| AIM OF THE EXERCISE |
Nothing but the lines below between the line holding "Verilog Codes for 4th Sem" and the line holding "xnor_direct.v", inclusive, should appear in the answer, each set down exactly.

| SOURCE MATERIAL |
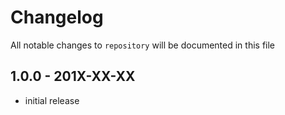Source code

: # Changelog

All notable changes to `repository` will be documented in this file

## 1.0.0 - 201X-XX-XX

- initial release
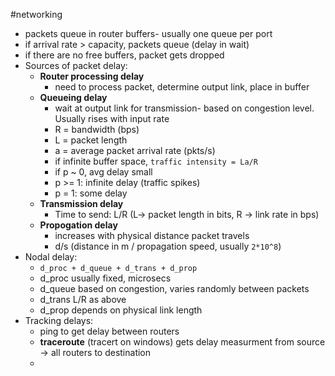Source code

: #networking
- packets queue in router buffers- usually one queue per port
- if arrival rate > capacity, packets queue (delay in wait)
- if there are no free buffers, packet gets dropped
- Sources of packet delay:
	- **Router processing delay**
		- need to process packet, determine output link, place in buffer
	- **Queueing delay**
		- wait at output link for transmission- based on congestion level. Usually rises with input rate
		- R = bandwidth (bps)
		- L = packet length
		- a = average packet arrival rate (pkts/s)
		- if infinite buffer space, `traffic intensity = La/R`
		- if p ~ 0, avg delay small
		- p >= 1: infinite delay (traffic spikes)
		- p = 1: some delay
	- **Transmission delay**
		- Time to send: L/R (L-> packet length in bits, R -> link rate in bps)
	- **Propogation delay**
		- increases with physical distance packet travels
		- d/s (distance in m / propagation speed, usually `2*10^8`)
- Nodal delay:
	- `d_proc + d_queue + d_trans + d_prop`
	- d_proc usually fixed, microsecs
	- d_queue based on congestion, varies randomly between packets
	- d_trans L/R as above
	- d_prop depends on physical link length
- Tracking delays:
	- ping to get delay between routers
	- **traceroute** (tracert on windows) gets delay measurment from source -> all routers to destination
	- 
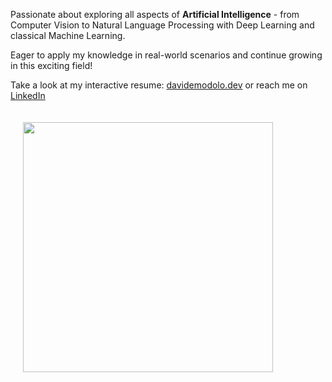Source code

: Passionate about exploring all aspects of <strong>Artificial Intelligence</strong> - from Computer Vision to Natural Language Processing with Deep Learning and classical Machine Learning.

Eager to apply my knowledge in real-world scenarios and continue growing in this exciting field!

Take a look at my interactive resume: [davidemodolo.dev](davidemodolo.dev) or reach me on [LinkedIn](https://www.linkedin.com/in/davide-modolo-6ba427194/)

<!--
Contributions
- repo1
- repo2

Certifications:
- cert1
-cer2

--!>


<!---
<img src="https://github-readme-stats.vercel.app/api?username=davidemodolo&show_icons=true&theme=dark" width="400" hspace="20px" vspace="20px">
--->
<img src="https://github-readme-stats.vercel.app/api/top-langs/?username=davidemodolo&hide_progress=true" width="400" hspace="20px" vspace="20px">

<!---
davidemodolo/davidemodolo is a ✨ special ✨ repository because its `README.md` (this file) appears on your GitHub profile.
You can click the Preview link to take a look at your changes.
--->
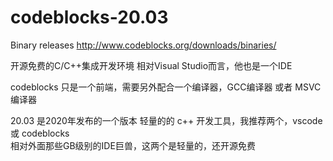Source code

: # codeblocks-20.03

Binary releases
http://www.codeblocks.org/downloads/binaries/

开源免费的C/C++集成开发环境
相对Visual Studio而言，他也是一个IDE

codeblocks 只是一个前端，需要另外配合一个编译器，GCC编译器 或者 MSVC 编译器


20.03 是2020年发布的一个版本
轻量的的 c++ 开发工具，我推荐两个，vscode 或 codeblocks <br>
相对外面那些GB级别的IDE巨兽，这两个是轻量的，还开源免费

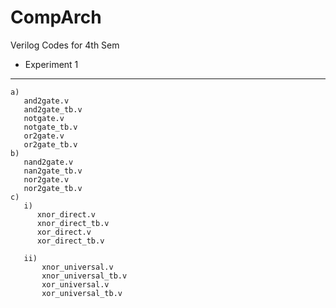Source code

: # CompArch
Verilog Codes for 4th Sem

* Experiment 1
----------------------
    a)
       and2gate.v
       and2gate_tb.v
       notgate.v
       notgate_tb.v
       or2gate.v
       or2gate_tb.v
    b)
       nand2gate.v
       nan2gate_tb.v
       nor2gate.v
       nor2gate_tb.v
    c)
       i)
          xnor_direct.v
          xnor_direct_tb.v
          xor_direct.v
          xor_direct_tb.v
          
       ii)
           xnor_universal.v
           xnor_universal_tb.v
           xor_universal.v
           xor_universal_tb.v
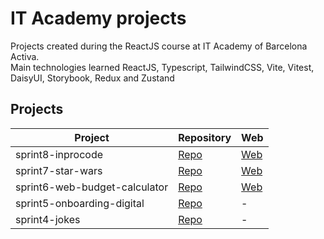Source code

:  # IT Academy projects  
  
Projects created during the ReactJS course at IT Academy of Barcelona Activa.  
Main technologies learned ReactJS, Typescript, TailwindCSS, Vite, Vitest, DaisyUI, Storybook, Redux and Zustand  
  
  
## Projects  
  
| Project | Repository | Web |
|----------|----------|----------|
| sprint8-inprocode    | [Repo](https://github.com/sarajoseph/it-academy/tree/main/sprint8-inprocode)   | [Web](https://inprocode-sarajoseph.vercel.app)   |
| sprint7-star-wars    | [Repo](https://github.com/sarajoseph/it-academy/tree/main/sprint7-star-wars)   | [Web](https://starwars-sarajoseph.vercel.app)   |
| sprint6-web-budget-calculator    | [Repo](https://github.com/sarajoseph/it-academy/tree/main/sprint6-web-budget-calculator)   | [Web](https://webbudgetcalculator-sarajoseph.vercel.app)   |
| sprint5-onboarding-digital    | [Repo](https://github.com/sarajoseph/it-academy/tree/main/sprint5-onboarding-digital)   | -   |
| sprint4-jokes    | [Repo](https://github.com/sarajoseph/it-academy/tree/main/sprint4-jokes)   | -   |
  
  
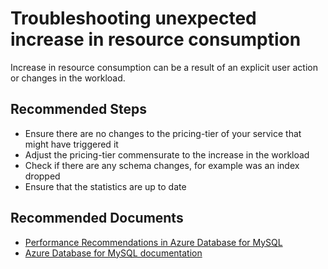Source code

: <properties
    pageTitle="Troubleshooting unexpected increase in resource consumption"
    description="Troubleshooting unexpected increase in resource consumption"
    service="microsoft.dbformysql"
    resource="servers"
    authors="sunilagarwal"
    ms.author="sunila"
    displayOrder="50"
    selfHelpType="resource"
    supportTopicIds="32640096"
    resourceTags="servers, databases"
    productPesIds="16221"
    cloudEnvironments="public"
    articleId="64dc203f-500c-43b0-9096-2114c4910381"
/>

# Troubleshooting unexpected increase in resource consumption

Increase in resource consumption can be a result of an explicit user action or changes in the workload.

## **Recommended Steps**

* Ensure there are no changes to the pricing-tier of your service that might have triggered it
* Adjust the pricing-tier commensurate to the increase in the workload
* Check if there are any schema changes, for example was an index dropped
* Ensure that the statistics are up to date

## **Recommended Documents**

* [Performance Recommendations in Azure Database for MySQL](https://docs.microsoft.com/en-us/azure/mysql/concepts-performance-recommendationsL)<br>
* [Azure Database for MySQL documentation](https://docs.microsoft.com/azure/mysql/)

| RESULT OF THIS EXERCISE |
Verilog Codes for 4th Sem

* Experiment 1
----------------------
    a)
       and2gate.v
       and2gate_tb.v
       notgate.v
       notgate_tb.v
       or2gate.v
       or2gate_tb.v
    b)
       nand2gate.v
       nan2gate_tb.v
       nor2gate.v
       nor2gate_tb.v
    c)
       i)
          xnor_direct.v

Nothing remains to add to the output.